I thought she'd been ungrateful, even judgmental. She hated the convertible (“too hot”) and the hotel (“ridiculous”). The local radio station, 103, was “boring.” Pinkberry frozen yogurt was “weird.” At the Troubadour, where I'd brought her to see a band, she'd shot me a withering look between songs and said, “It's like you think you're still a kid.”
Unwilling to tell her off directly—this would have meant surrendering my idea of a perfect, sisterly trip—my road rage expanded exponentially. I revved, swerved, and shrieked by way of the horn while she sat beside me, texting her new husband about what a psychotic I was, her face a sullen mask. At one point on Mulholland Drive, I had to resist the urge to give us a Hollywood end to our misery and plunge us both over the vista.
In the parking garage after the meeting I'd arranged with the film agent, during which my typically swaggering sister had been as friendly as a closed clam, I imploded.
Suddenly all veins, teeth, and bulging eye sockets, I clipped along in a pair of agonizing heels.
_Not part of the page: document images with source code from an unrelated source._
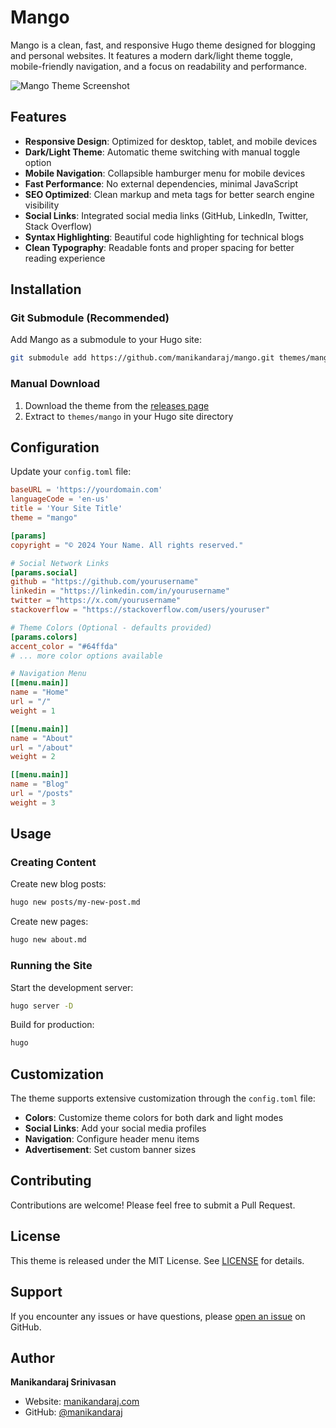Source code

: 
# Mango

Mango is a clean, fast, and responsive Hugo theme designed for blogging and personal websites. It features a modern dark/light theme toggle, mobile-friendly navigation, and a focus on readability and performance.

![Mango Theme Screenshot](https://raw.githubusercontent.com/manikandaraj/mango/main/images/screenshot.png)

## Features

* **Responsive Design**: Optimized for desktop, tablet, and mobile devices
* **Dark/Light Theme**: Automatic theme switching with manual toggle option
* **Mobile Navigation**: Collapsible hamburger menu for mobile devices
* **Fast Performance**: No external dependencies, minimal JavaScript
* **SEO Optimized**: Clean markup and meta tags for better search engine visibility
* **Social Links**: Integrated social media links (GitHub, LinkedIn, Twitter, Stack Overflow)
* **Syntax Highlighting**: Beautiful code highlighting for technical blogs
* **Clean Typography**: Readable fonts and proper spacing for better reading experience

## Installation

### Git Submodule (Recommended)

Add Mango as a submodule to your Hugo site:

```bash
git submodule add https://github.com/manikandaraj/mango.git themes/mango
```

### Manual Download

1. Download the theme from the [releases page](https://github.com/manikandaraj/mango/releases)
2. Extract to `themes/mango` in your Hugo site directory

## Configuration

Update your `config.toml` file:

```toml
baseURL = 'https://yourdomain.com'
languageCode = 'en-us'
title = 'Your Site Title'
theme = "mango"

[params]
copyright = "© 2024 Your Name. All rights reserved."

# Social Network Links
[params.social]
github = "https://github.com/yourusername"
linkedin = "https://linkedin.com/in/yourusername"
twitter = "https://x.com/yourusername"
stackoverflow = "https://stackoverflow.com/users/youruser"

# Theme Colors (Optional - defaults provided)
[params.colors]
accent_color = "#64ffda"
# ... more color options available

# Navigation Menu
[[menu.main]]
name = "Home"
url = "/"
weight = 1

[[menu.main]]
name = "About"
url = "/about"
weight = 2

[[menu.main]]
name = "Blog"
url = "/posts"
weight = 3
```

## Usage

### Creating Content

Create new blog posts:

```bash
hugo new posts/my-new-post.md
```

Create new pages:

```bash
hugo new about.md
```

### Running the Site

Start the development server:

```bash
hugo server -D
```

Build for production:

```bash
hugo
```

## Customization

The theme supports extensive customization through the `config.toml` file:

- **Colors**: Customize theme colors for both dark and light modes
- **Social Links**: Add your social media profiles
- **Navigation**: Configure header menu items
- **Advertisement**: Set custom banner sizes

## Contributing

Contributions are welcome! Please feel free to submit a Pull Request.

## License

This theme is released under the MIT License. See [LICENSE](LICENSE) for details.

## Support

If you encounter any issues or have questions, please [open an issue](https://github.com/manikandaraj/mango/issues) on GitHub.

## Author

**Manikandaraj Srinivasan**
- Website: [manikandaraj.com](https://manikandaraj.com)
- GitHub: [@manikandaraj](https://github.com/manikandaraj)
I had reached the stage of fury where I was gesticulating madly and narrating out loud.: “Did I not set up that meeting explicitly so you could ask for career advice? And what did you do when that agent leaned in and very nicely asked you what you want to do after graduation? You puckered your face, looking totally disinterested, I might add, and said, ‘I'm not sure.'
I'm not sure!
As though you were palm-up at a Venice Beach fortune-teller instead of in a networking meeting!”
I was being controlling, rejecting, almost bullying, but I felt beaten, and bitter, and more matronly than any twenty-six-year-old I'd ever had the misfortune to meet.
In the meeting, I'd indulged an impulse I despised and spoken for her like the pushy stage mom I remembered from my youth: “She's being modest,” I'd told the agent. “She's studied screenwriting at school. She has some incredible scripts. Maybe she could send them to you sometime?”
It would've felt so nice to abandon my role as sister-as-mother. And I'd have loved just as much to see my sister ditch her own as a punk-ass kid.